▶ _BRIEF_
Return each line in the records below that includes "transactions".

§

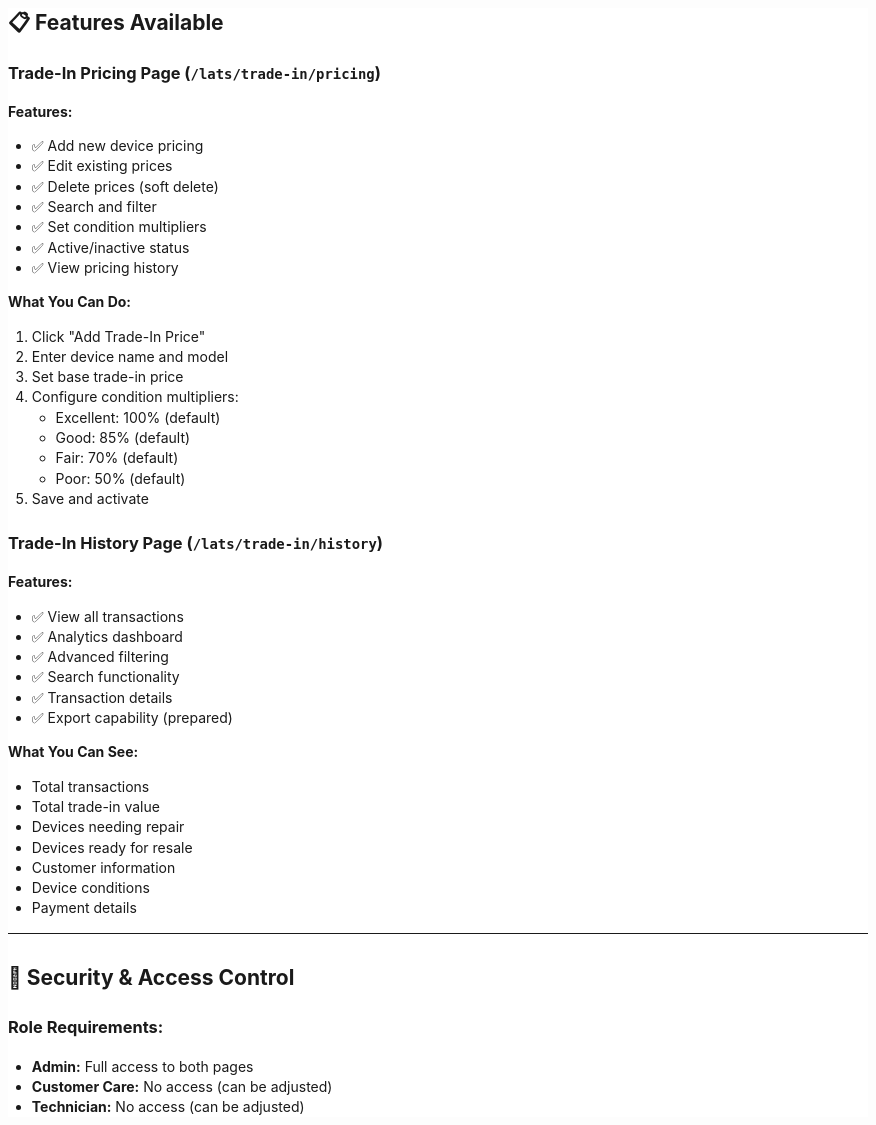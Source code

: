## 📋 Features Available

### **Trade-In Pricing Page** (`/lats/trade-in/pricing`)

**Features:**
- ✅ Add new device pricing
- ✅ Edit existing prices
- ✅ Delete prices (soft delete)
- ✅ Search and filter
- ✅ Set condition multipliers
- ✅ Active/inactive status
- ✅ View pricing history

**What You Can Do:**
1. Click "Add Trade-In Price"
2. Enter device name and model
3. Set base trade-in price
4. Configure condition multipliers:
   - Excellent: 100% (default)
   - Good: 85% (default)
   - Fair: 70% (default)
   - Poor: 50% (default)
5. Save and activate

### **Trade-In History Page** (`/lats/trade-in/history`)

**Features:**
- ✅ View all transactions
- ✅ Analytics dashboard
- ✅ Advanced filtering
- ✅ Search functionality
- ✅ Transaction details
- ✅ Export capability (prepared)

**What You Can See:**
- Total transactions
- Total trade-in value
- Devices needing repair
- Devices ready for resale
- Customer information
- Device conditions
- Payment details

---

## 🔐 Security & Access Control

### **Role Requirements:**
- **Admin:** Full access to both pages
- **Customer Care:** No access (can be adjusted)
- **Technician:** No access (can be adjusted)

§

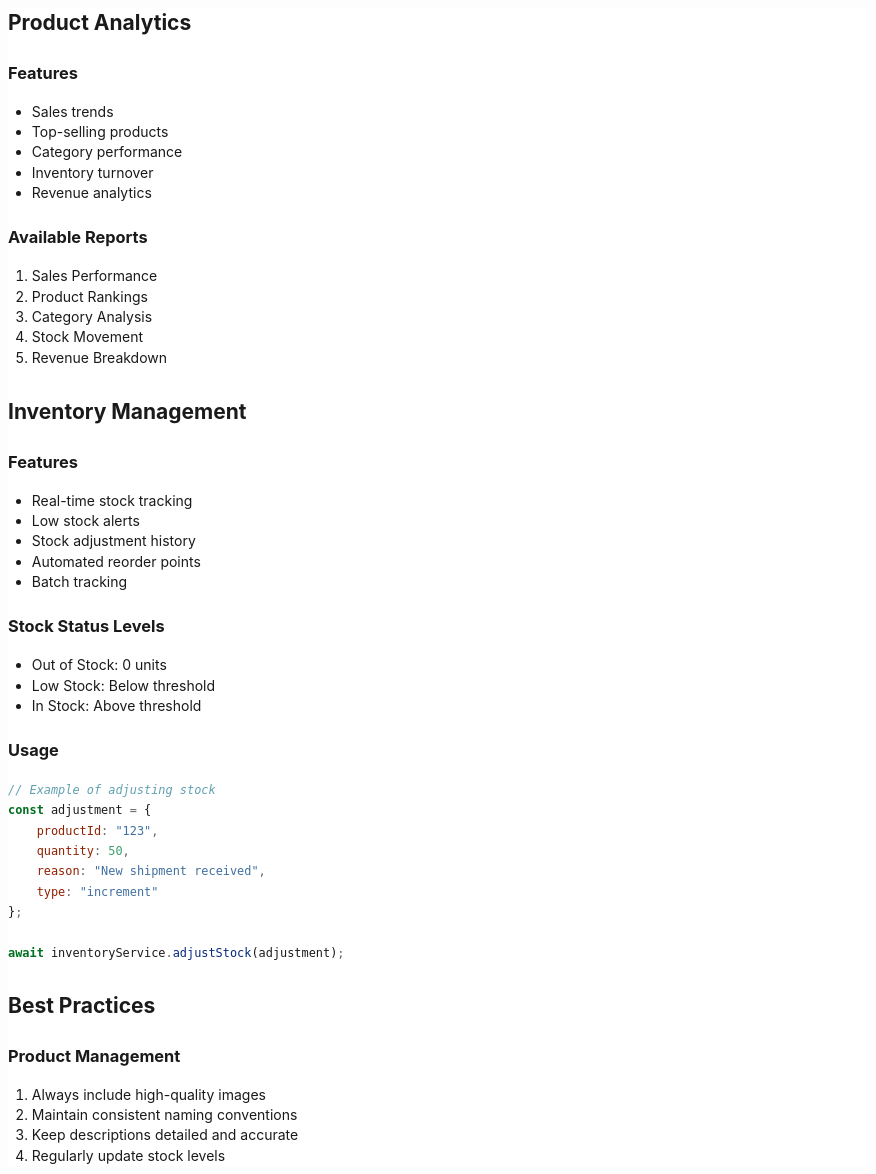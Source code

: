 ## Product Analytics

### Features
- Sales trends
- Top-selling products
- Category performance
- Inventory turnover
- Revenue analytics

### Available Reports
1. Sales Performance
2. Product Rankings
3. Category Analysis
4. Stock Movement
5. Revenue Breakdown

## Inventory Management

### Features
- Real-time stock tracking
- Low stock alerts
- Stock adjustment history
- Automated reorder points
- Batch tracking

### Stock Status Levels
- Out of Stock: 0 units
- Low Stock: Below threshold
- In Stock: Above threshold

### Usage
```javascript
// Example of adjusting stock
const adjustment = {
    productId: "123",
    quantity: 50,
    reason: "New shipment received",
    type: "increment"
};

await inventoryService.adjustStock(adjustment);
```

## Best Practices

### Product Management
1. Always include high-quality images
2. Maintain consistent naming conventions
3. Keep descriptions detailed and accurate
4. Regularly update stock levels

§

▶ _TASK RESULT_
- ✅ View all transactions
- Total transactions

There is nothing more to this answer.